> **PROBLEM REQUIREMENTS**
Could you reproduce the line where "<li>וירפו את שבר" occurs and all lines after it in the listing below, through the final one, without changing anything?

────────

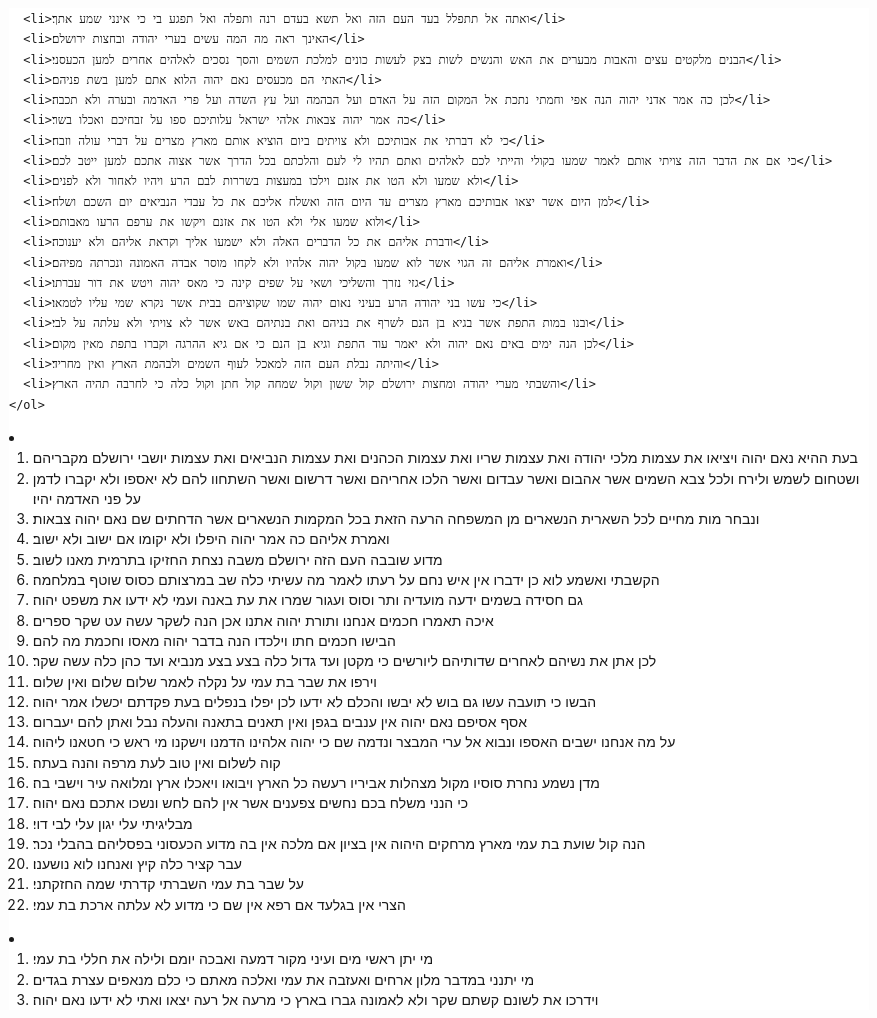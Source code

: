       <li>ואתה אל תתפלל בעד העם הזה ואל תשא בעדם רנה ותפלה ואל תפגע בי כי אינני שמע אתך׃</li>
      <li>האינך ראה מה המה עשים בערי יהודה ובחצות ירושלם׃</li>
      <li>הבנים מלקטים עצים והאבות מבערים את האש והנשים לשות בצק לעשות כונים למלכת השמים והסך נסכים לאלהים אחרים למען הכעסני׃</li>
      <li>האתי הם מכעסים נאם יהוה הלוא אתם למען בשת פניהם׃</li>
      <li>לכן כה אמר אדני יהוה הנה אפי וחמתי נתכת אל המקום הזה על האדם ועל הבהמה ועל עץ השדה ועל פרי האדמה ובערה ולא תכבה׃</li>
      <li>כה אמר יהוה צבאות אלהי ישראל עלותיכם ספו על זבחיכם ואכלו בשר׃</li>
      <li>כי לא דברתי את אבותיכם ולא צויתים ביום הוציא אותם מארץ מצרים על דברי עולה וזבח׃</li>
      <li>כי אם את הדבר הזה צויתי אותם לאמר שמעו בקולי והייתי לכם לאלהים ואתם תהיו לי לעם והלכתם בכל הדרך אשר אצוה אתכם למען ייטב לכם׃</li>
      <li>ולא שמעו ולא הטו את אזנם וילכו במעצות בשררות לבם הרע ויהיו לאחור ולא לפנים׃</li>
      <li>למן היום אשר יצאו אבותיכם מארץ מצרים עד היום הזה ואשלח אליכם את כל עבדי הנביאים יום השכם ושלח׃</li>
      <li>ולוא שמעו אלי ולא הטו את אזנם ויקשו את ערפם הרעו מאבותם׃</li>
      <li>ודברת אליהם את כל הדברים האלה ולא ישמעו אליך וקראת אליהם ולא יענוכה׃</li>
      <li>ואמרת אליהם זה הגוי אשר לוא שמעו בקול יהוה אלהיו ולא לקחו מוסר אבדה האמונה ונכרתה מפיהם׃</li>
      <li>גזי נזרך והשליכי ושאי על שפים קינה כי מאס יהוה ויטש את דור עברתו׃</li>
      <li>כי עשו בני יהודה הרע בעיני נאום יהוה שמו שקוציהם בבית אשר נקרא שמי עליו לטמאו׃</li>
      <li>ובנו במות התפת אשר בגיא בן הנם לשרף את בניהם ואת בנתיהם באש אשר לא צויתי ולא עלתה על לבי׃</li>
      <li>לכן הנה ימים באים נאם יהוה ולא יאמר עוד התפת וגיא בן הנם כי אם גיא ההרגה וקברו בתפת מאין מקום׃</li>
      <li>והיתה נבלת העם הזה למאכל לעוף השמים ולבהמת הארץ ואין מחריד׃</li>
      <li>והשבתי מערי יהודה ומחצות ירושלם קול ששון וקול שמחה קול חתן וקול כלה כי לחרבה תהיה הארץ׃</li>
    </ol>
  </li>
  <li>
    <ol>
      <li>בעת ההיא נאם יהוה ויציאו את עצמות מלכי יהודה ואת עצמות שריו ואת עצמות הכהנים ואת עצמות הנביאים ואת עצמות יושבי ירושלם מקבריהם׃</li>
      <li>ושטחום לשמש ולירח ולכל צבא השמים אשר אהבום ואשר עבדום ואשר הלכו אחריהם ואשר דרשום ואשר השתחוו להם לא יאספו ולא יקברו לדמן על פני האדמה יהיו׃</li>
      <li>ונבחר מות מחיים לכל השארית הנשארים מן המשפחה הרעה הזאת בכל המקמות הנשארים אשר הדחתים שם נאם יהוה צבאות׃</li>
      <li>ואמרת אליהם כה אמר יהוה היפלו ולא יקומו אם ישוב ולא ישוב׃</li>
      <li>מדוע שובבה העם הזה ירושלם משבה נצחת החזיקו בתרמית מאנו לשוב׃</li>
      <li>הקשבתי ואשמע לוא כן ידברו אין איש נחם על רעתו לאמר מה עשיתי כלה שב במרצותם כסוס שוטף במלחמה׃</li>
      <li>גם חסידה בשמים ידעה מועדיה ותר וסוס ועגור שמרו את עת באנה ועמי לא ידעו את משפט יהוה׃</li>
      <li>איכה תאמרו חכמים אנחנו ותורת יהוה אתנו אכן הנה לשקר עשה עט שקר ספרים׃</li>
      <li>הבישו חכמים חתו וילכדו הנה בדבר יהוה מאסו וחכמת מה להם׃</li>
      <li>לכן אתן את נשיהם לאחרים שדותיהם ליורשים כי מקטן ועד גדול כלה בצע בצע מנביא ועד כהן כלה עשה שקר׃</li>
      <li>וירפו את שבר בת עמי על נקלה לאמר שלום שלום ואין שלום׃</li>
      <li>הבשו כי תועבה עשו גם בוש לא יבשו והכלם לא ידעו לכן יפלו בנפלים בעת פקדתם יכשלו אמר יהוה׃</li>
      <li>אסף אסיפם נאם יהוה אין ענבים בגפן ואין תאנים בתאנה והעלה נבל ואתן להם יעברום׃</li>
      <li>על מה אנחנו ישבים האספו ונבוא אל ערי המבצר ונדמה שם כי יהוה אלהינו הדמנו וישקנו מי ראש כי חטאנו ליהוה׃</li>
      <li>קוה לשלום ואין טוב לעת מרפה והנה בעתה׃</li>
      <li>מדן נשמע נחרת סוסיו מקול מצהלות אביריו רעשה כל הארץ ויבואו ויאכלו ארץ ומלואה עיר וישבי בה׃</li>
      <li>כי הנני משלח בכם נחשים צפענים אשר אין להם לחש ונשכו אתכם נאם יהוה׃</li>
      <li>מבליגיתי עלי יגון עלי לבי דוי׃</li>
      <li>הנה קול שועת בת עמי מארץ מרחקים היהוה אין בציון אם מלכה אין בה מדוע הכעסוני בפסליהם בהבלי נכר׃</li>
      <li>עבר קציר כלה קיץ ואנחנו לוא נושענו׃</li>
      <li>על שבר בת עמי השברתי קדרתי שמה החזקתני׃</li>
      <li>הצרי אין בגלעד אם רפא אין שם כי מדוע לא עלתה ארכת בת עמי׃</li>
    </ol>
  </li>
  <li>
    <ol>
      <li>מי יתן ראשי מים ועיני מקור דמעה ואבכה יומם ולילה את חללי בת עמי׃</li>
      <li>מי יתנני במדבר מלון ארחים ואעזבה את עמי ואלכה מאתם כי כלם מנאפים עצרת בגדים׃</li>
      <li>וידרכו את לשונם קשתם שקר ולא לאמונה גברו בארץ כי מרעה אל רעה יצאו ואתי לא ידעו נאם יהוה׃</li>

────────

> **RESULT OF THIS TASK**
      <li>וירפו את שבר בת עמי על נקלה לאמר שלום שלום ואין שלום׃</li>
      <li>הבשו כי תועבה עשו גם בוש לא יבשו והכלם לא ידעו לכן יפלו בנפלים בעת פקדתם יכשלו אמר יהוה׃</li>
      <li>אסף אסיפם נאם יהוה אין ענבים בגפן ואין תאנים בתאנה והעלה נבל ואתן להם יעברום׃</li>
      <li>על מה אנחנו ישבים האספו ונבוא אל ערי המבצר ונדמה שם כי יהוה אלהינו הדמנו וישקנו מי ראש כי חטאנו ליהוה׃</li>
      <li>קוה לשלום ואין טוב לעת מרפה והנה בעתה׃</li>
      <li>מדן נשמע נחרת סוסיו מקול מצהלות אביריו רעשה כל הארץ ויבואו ויאכלו ארץ ומלואה עיר וישבי בה׃</li>
      <li>כי הנני משלח בכם נחשים צפענים אשר אין להם לחש ונשכו אתכם נאם יהוה׃</li>
      <li>מבליגיתי עלי יגון עלי לבי דוי׃</li>
      <li>הנה קול שועת בת עמי מארץ מרחקים היהוה אין בציון אם מלכה אין בה מדוע הכעסוני בפסליהם בהבלי נכר׃</li>
      <li>עבר קציר כלה קיץ ואנחנו לוא נושענו׃</li>
      <li>על שבר בת עמי השברתי קדרתי שמה החזקתני׃</li>
      <li>הצרי אין בגלעד אם רפא אין שם כי מדוע לא עלתה ארכת בת עמי׃</li>
    </ol>
  </li>
  <li>
    <ol>
      <li>מי יתן ראשי מים ועיני מקור דמעה ואבכה יומם ולילה את חללי בת עמי׃</li>
      <li>מי יתנני במדבר מלון ארחים ואעזבה את עמי ואלכה מאתם כי כלם מנאפים עצרת בגדים׃</li>
      <li>וידרכו את לשונם קשתם שקר ולא לאמונה גברו בארץ כי מרעה אל רעה יצאו ואתי לא ידעו נאם יהוה׃</li>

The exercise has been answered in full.